Announcing Fluss 0.6
The Fluss community is pleased to announce the official release of Fluss 0.6.0. This version has undergone over three months of intensive development, bringing together the expertise and efforts of 45 contributors worldwide, with more than 200 code commits completed. Our heartfelt thanks go out to every contributor for their invaluable support!
This release introduces several exciting features:
- Column Compression: Reduces storage space by up to 6x while preserving column pruning performance!
- Merge Engine: Introduces flexible merge strategies for primary key data, addressing diverse real-time processing needs.
- Prefix Lookup: Delta Join functionality is now ready on the Fluss side!

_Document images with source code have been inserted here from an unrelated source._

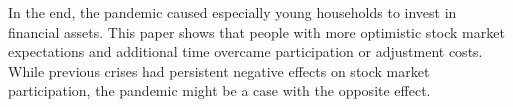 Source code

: \documentclass[ProjectABM]{subfiles}
\begin{document}
In the end, the pandemic caused especially young households to invest in financial assets. This paper shows that people with more optimistic stock market expectations and additional time overcame participation or adjustment costs. While previous crises had persistent negative effects on stock market participation, the pandemic might be a case with the opposite effect.%



\onlyinsubfile{}
%
\end{document}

These new features not only significantly enhance the functionality of Fluss but also represent a solid step forward in our journey toward building the next-generation analytical stream storage solution.
Column Compression
Fluss uses the Apache Arrow columnar format for it's underlying log file storage, fully leveraging Arrow's streaming columnar capabilities to achieve highly efficient streaming reads and column pruning. Column pruning in Fluss is performed on the server side, with end-to-end zero-copy optimization that allows the required column data to be sent directly to the network without loading it into memory from disk. This design not only significantly improves performance but also drastically reduces network I/O costs and resource overhead. In previous benchmark tests, when 90% of the columns were pruned, Fluss achieved a 10x increase in read throughput, demonstrating its exceptional performance in streaming data processing and transmission.

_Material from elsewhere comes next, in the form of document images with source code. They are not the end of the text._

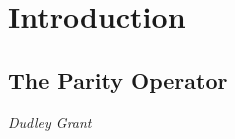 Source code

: \section{Introduction}


\subsection{The Parity Operator}
\vspace{-1.0em}
\begin{center}
\tiny{\textit{Dudley Grant}}
\end{center}


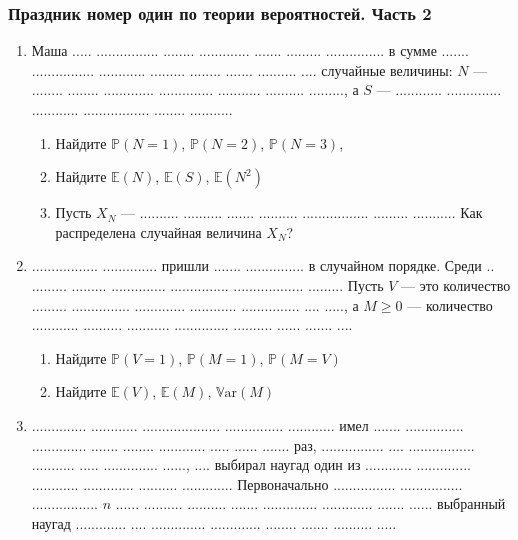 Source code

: \documentclass[12pt,a4paper]{article}
\def \P{\mathbb{P}}
\def \Var{\mathbb{V}\mathrm{ar}}
\def \E{\mathbb{E}}
\begin{document}
\thispagestyle{empty}
\subsubsection*{Праздник номер один по теории вероятностей. Часть 2}


\begin{enumerate}
\item Маша ..... ................ ........ ............. ....... ......... ............... в сумме ....... ................ ............ ......... ........ ....... .......... .... случайные величины: $N$ --- ........ ........ ............. .............. ........... .......... ........., а $S$ --- ............ .............. ............ ................. ........ ...........  
\begin{enumerate}
\item Найдите $\P(N=1)$, $\P(N=2)$, $\P(N=3)$, 
\item Найдите $\E(N)$, $\E(S)$, $\E(N^2)$
\item Пусть $X_N$ ---  .......... .......... ....... .......... ................. ......... ........... Как распределена случайная величина $X_N$?
\end{enumerate}


\item ................. ..............  пришли ....... ............... в случайном порядке. Среди .. ......... ......... .............. ...............  .................. ......... Пусть $V$ --- это количество ......... ............... ............. ............ ............... .... ....., а $M\geq 0$ --- количество ............ .......... ........... .............. .......... ...... ....... .... 
\begin{enumerate}
\item Найдите $\P(V=1)$, $\P(M=1)$, $\P(M=V)$
\item Найдите $\E(V)$, $\E(M)$, $\Var(M)$
\end{enumerate}

\item .............. ............ .................... ............... ............ имел ....... ............... .............. ....... ........ ............ ..... ...... ....... раз, ................ .... ................. ........... ..... .............. ......, .... выбирал наугад один из ............ .............. ............ ............. .......... ............. Первоначально ................ ................ .................   $n$ ...... .......... .......... ....... .............. ............. ....... ...... выбранный наугад ............. .... .............. ............. ........ ....... .......... .....


\end{enumerate}
\end{document}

While column pruning effectively reduces network I/O costs, disk storage costs remain high. To address this, we have introduced column compression in this version, supporting two highly efficient compression algorithms: ZSTD and LZ4. These algorithms significantly reduce data storage requirements, thereby lowering storage costs substantially. Since both compression and decompression are performed on the client side, the amount of data transmitted over the network is reduced, further decreasing network I/O costs. Notably, compression is applied independently to each column, ensuring that the original column pruning performance is preserved and that streaming read efficiency remains unaffected.
To validate the actual effectiveness of this feature, we conducted benchmark tests using a typical business scenario from Alibaba Taobao. In the tests, we used datasets of the same scale and Flink jobs with identical resources, writing to Fluss with and without ZSTD compression, and compared the write throughput. Subsequently, we read data from the table and tested the read throughput. The results showed that column compression not only reduced storage space by approximately 6x but also improved read and write throughput.
However, enabling compression had no noticeable impact on Flink's read/write CPU and memory usage.
The performance of column pruning on compressed data was also tested. The results show that as the number of pruned columns increases, a multiple-fold performance improvement is still achieved, maintaining the original column pruning efficiency.
Given the significant cost savings and performance improvements achieved by column compression in general use cases,
ZSTD compression is enabled by default for log tables in Fluss 0.6. Users can disable compression by
setting the parameter 'table.log.arrow.compression.type'='NONE'
on the table.
Merge Engine
In this version, Fluss introduces a new Merge Engine feature for primary key tables to flexibly support merging strategies for data with the same primary key. The default Merge Engine strategy for primary key tables is to retain the latest record for each primary key. Users can also choose alternative Merge Engines, including the currently supported FirstRow Merge Engine and Versioned Merge Engine. Support for the Aggregate Merge Engine is planned for future releases.
FirstRow Merge Engine
By setting the table property 'table.merge-engine' = 'first_row'
, users can retain the first record for each primary key.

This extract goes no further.